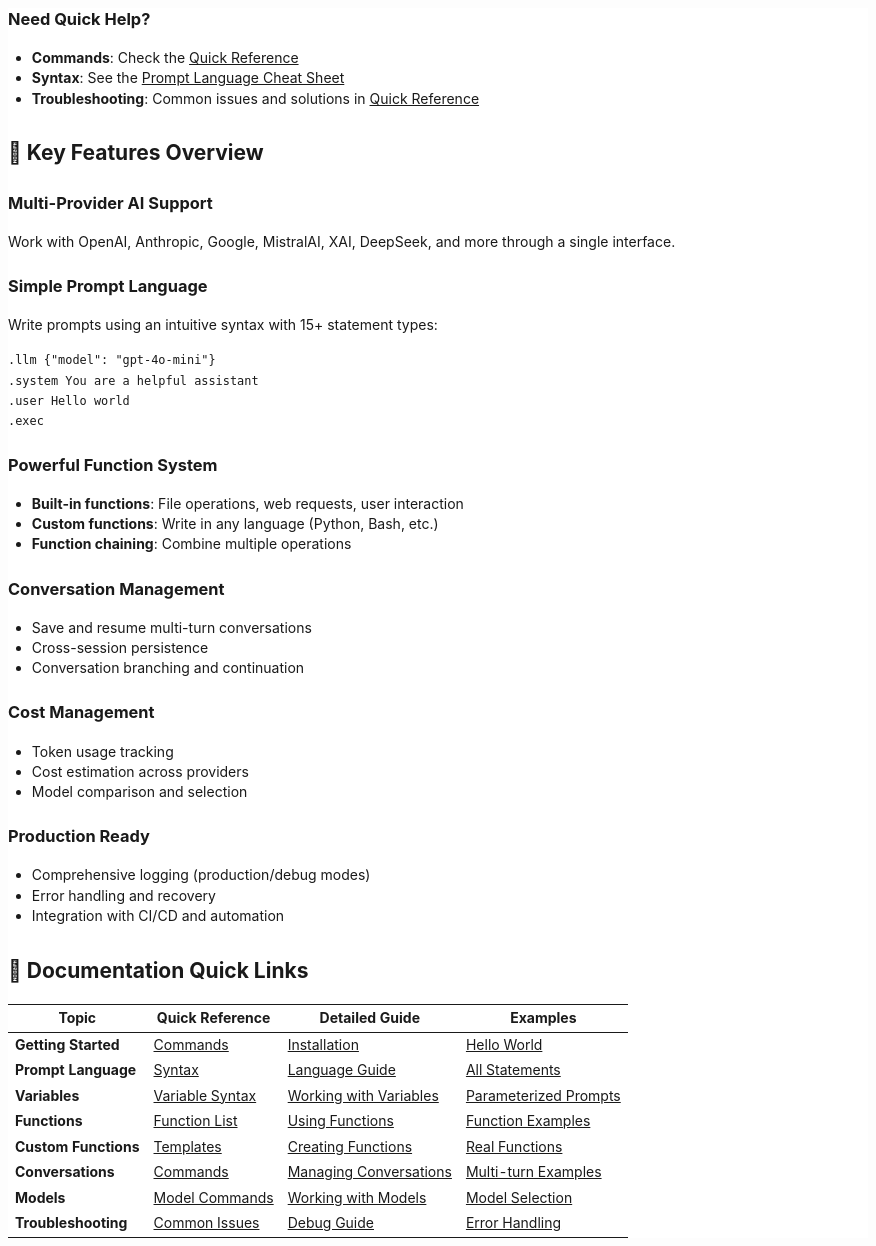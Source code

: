 ### Need Quick Help?
- **Commands**: Check the [Quick Reference](QUICK_REFERENCE.md#essential-commands)
- **Syntax**: See the [Prompt Language Cheat Sheet](QUICK_REFERENCE.md#prompt-language-cheat-sheet)
- **Troubleshooting**: Common issues and solutions in [Quick Reference](QUICK_REFERENCE.md#troubleshooting)

## 🔧 Key Features Overview

### Multi-Provider AI Support
Work with OpenAI, Anthropic, Google, MistralAI, XAI, DeepSeek, and more through a single interface.

### Simple Prompt Language
Write prompts using an intuitive syntax with 15+ statement types:
```
.llm {"model": "gpt-4o-mini"}
.system You are a helpful assistant
.user Hello world
.exec
```

### Powerful Function System
- **Built-in functions**: File operations, web requests, user interaction
- **Custom functions**: Write in any language (Python, Bash, etc.)
- **Function chaining**: Combine multiple operations

### Conversation Management
- Save and resume multi-turn conversations
- Cross-session persistence
- Conversation branching and continuation

### Cost Management
- Token usage tracking
- Cost estimation across providers
- Model comparison and selection

### Production Ready
- Comprehensive logging (production/debug modes)
- Error handling and recovery
- Integration with CI/CD and automation

## 📖 Documentation Quick Links

| Topic | Quick Reference | Detailed Guide | Examples |
|-------|----------------|----------------|----------|
| **Getting Started** | [Commands](QUICK_REFERENCE.md#essential-commands) | [Installation](TUTORIAL.md#getting-started) | [Hello World](../README_NEW.md#quick-start) |
| **Prompt Language** | [Syntax](QUICK_REFERENCE.md#prompt-language-cheat-sheet) | [Language Guide](TUTORIAL.md#understanding-the-prompt-language) | [All Statements](EXAMPLES.md) |
| **Variables** | [Variable Syntax](QUICK_REFERENCE.md#variables) | [Working with Variables](TUTORIAL.md#working-with-variables) | [Parameterized Prompts](EXAMPLES.md) |
| **Functions** | [Function List](QUICK_REFERENCE.md#built-in-functions) | [Using Functions](TUTORIAL.md#using-functions) | [Function Examples](EXAMPLES.md) |
| **Custom Functions** | [Templates](QUICK_REFERENCE.md#custom-functions) | [Creating Functions](TUTORIAL.md#creating-custom-functions) | [Real Functions](EXAMPLES.md) |
| **Conversations** | [Commands](QUICK_REFERENCE.md#conversation-management) | [Managing Conversations](TUTORIAL.md#managing-conversations) | [Multi-turn Examples](EXAMPLES.md) |
| **Models** | [Model Commands](QUICK_REFERENCE.md#model-management) | [Working with Models](../README_NEW.md#working-with-models) | [Model Selection](EXAMPLES.md) |
| **Troubleshooting** | [Common Issues](QUICK_REFERENCE.md#troubleshooting) | [Debug Guide](TUTORIAL.md#production-tips) | [Error Handling](EXAMPLES.md) |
* * * * * * *
Assigned task: Please transcribe the entries precisely and omit any images they hold.

Written answer:
Source code

: ### Need Quick Help?
- **Commands**: Check the [Quick Reference](QUICK_REFERENCE.md#essential-commands)
- **Syntax**: See the [Prompt Language Cheat Sheet](QUICK_REFERENCE.md#prompt-language-cheat-sheet)
- **Troubleshooting**: Common issues and solutions in [Quick Reference](QUICK_REFERENCE.md#troubleshooting)

## 🔧 Key Features Overview

### Multi-Provider AI Support
Work with OpenAI, Anthropic, Google, MistralAI, XAI, DeepSeek, and more through a single interface.

### Simple Prompt Language
Write prompts using an intuitive syntax with 15+ statement types:
```
.llm {"model": "gpt-4o-mini"}
.system You are a helpful assistant
.user Hello world
.exec
```

### Powerful Function System
- **Built-in functions**: File operations, web requests, user interaction
- **Custom functions**: Write in any language (Python, Bash, etc.)
- **Function chaining**: Combine multiple operations

### Conversation Management
- Save and resume multi-turn conversations
- Cross-session persistence
- Conversation branching and continuation

### Cost Management
- Token usage tracking
- Cost estimation across providers
- Model comparison and selection

### Production Ready
- Comprehensive logging (production/debug modes)
- Error handling and recovery
- Integration with CI/CD and automation

## 📖 Documentation Quick Links

| Topic | Quick Reference | Detailed Guide | Examples |
|-------|----------------|----------------|----------|
| **Getting Started** | [Commands](QUICK_REFERENCE.md#essential-commands) | [Installation](TUTORIAL.md#getting-started) | [Hello World](../README_NEW.md#quick-start) |
| **Prompt Language** | [Syntax](QUICK_REFERENCE.md#prompt-language-cheat-sheet) | [Language Guide](TUTORIAL.md#understanding-the-prompt-language) | [All Statements](EXAMPLES.md) |
| **Variables** | [Variable Syntax](QUICK_REFERENCE.md#variables) | [Working with Variables](TUTORIAL.md#working-with-variables) | [Parameterized Prompts](EXAMPLES.md) |
| **Functions** | [Function List](QUICK_REFERENCE.md#built-in-functions) | [Using Functions](TUTORIAL.md#using-functions) | [Function Examples](EXAMPLES.md) |
| **Custom Functions** | [Templates](QUICK_REFERENCE.md#custom-functions) | [Creating Functions](TUTORIAL.md#creating-custom-functions) | [Real Functions](EXAMPLES.md) |
| **Conversations** | [Commands](QUICK_REFERENCE.md#conversation-management) | [Managing Conversations](TUTORIAL.md#managing-conversations) | [Multi-turn Examples](EXAMPLES.md) |
| **Models** | [Model Commands](QUICK_REFERENCE.md#model-management) | [Working with Models](../README_NEW.md#working-with-models) | [Model Selection](EXAMPLES.md) |
| **Troubleshooting** | [Common Issues](QUICK_REFERENCE.md#troubleshooting) | [Debug Guide](TUTORIAL.md#production-tips) | [Error Handling](EXAMPLES.md) |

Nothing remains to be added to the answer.